>> Refugees seeking solace in the United States will be subject to stricter vetting starting on Wednesday. The new rules come as a 120-day ban on refugees ordered by the Trump Administration comes to a close. Reuters correspondent Micah Rosenberg covers immigration.>> The state department is issuing a series of new guidelines for refugee processing.
That increase the amount of biographical information that the refugees have to give in the screening process. So now they have to give addresses and phone numbers and emails going back ten years, whereas before it was only five years. And they also have to give contact information for all of their family tree, whereas before that was only limited to some family members.
>> The new requirements are likely to be onerous for refugees fleeing war famine or ethnic cleansing. And other changes could bar certain refugees indefinitely.>> There's different levels of screening for security reasons for all refugees who enter in the United States. And there's a higher level of screening for a particular groups of refugees that might come from countries that are considered high risk by the United States.

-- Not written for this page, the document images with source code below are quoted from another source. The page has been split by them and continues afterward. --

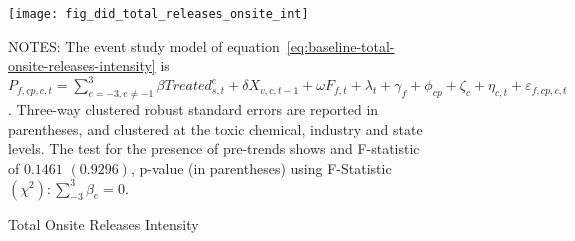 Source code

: \begin{figure}[H]
    \centering
    \texttt{[image: fig\_did\_total\_releases\_onsite\_int]}
    \caption{Total Onsite Releases Intensity}
    \label{fig:baseline-total-onsite-releases-intensity}
    \begin{minipage}{18cm}
        \vspace{0.05in}
        NOTES: The event study model of equation~\ref{eq:baseline-total-onsite-releases-intensity} is $P_{f,cp,c,t} = \sum_{{e = -3},{e \neq -1}}^{3} \beta Treated_{s,t}^e + \delta X_{v,c,t-1} + \omega F_{f,t} + \lambda_{t} + \gamma_{f} + \phi_{cp} + \zeta_{c} + \eta_{c,t} + \varepsilon_{f,cp,c,t}$. Three-way clustered robust standard errors are reported in parentheses, and clustered at the toxic chemical, industry and state levels. The test for the presence of pre-trends shows and F-statistic of $0.1461$ $(0.9296)$, p-value (in parentheses) using F-Statistic $(\chi^2): \sum_{-3}^{3} \beta_{e} = 0$.
    \end{minipage}
\end{figure}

When that happens, the government issues something called a security advisory opinion. The government wants to pause all issuants of new SAOs. Which could effectively put a halt on refugee screening for that group of countries where those checks are mandatory. SAOs are required for adult men from Egypt, Iran, Iraq, Libya, Malia, North Korea, Somalia, Sudan, South Sudan, Syria, Yemen and some Palestinians.
Critics say Trump's efforts to bar entry from such countries suggests religious discrimination. As a candidate, Trump called for a total shutdown on Muslims entering the US. The administration argues its restrictions are needed to protect American citizens.